Prompt = Return every line from the records below in which the word "boldsymbol" is found.
──────── Exercise materials ────────
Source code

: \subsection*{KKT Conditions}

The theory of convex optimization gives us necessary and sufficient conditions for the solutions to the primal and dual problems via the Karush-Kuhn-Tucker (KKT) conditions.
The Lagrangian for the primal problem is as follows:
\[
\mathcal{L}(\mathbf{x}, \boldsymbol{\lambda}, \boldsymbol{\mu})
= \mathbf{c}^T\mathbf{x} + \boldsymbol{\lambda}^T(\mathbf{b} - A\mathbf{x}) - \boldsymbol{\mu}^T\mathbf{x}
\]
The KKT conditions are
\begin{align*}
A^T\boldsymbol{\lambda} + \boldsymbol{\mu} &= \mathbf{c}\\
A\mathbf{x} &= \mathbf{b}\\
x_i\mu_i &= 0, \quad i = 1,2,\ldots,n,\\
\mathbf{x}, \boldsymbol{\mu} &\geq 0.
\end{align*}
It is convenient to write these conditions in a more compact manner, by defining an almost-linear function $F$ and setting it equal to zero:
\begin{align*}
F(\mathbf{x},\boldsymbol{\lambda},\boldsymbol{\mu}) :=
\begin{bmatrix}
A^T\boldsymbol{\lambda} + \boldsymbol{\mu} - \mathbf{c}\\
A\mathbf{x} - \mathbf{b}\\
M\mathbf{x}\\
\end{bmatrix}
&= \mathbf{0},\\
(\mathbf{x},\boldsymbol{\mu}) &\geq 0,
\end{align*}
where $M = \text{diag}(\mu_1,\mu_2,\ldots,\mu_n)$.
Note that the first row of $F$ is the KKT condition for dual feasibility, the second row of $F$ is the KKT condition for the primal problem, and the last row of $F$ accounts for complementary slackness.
────────
Solution to the problem =
\mathcal{L}(\mathbf{x}, \boldsymbol{\lambda}, \boldsymbol{\mu})
= \mathbf{c}^T\mathbf{x} + \boldsymbol{\lambda}^T(\mathbf{b} - A\mathbf{x}) - \boldsymbol{\mu}^T\mathbf{x}
A^T\boldsymbol{\lambda} + \boldsymbol{\mu} &= \mathbf{c}\\
\mathbf{x}, \boldsymbol{\mu} &\geq 0.
F(\mathbf{x},\boldsymbol{\lambda},\boldsymbol{\mu}) :=
A^T\boldsymbol{\lambda} + \boldsymbol{\mu} - \mathbf{c}\\
(\mathbf{x},\boldsymbol{\mu}) &\geq 0,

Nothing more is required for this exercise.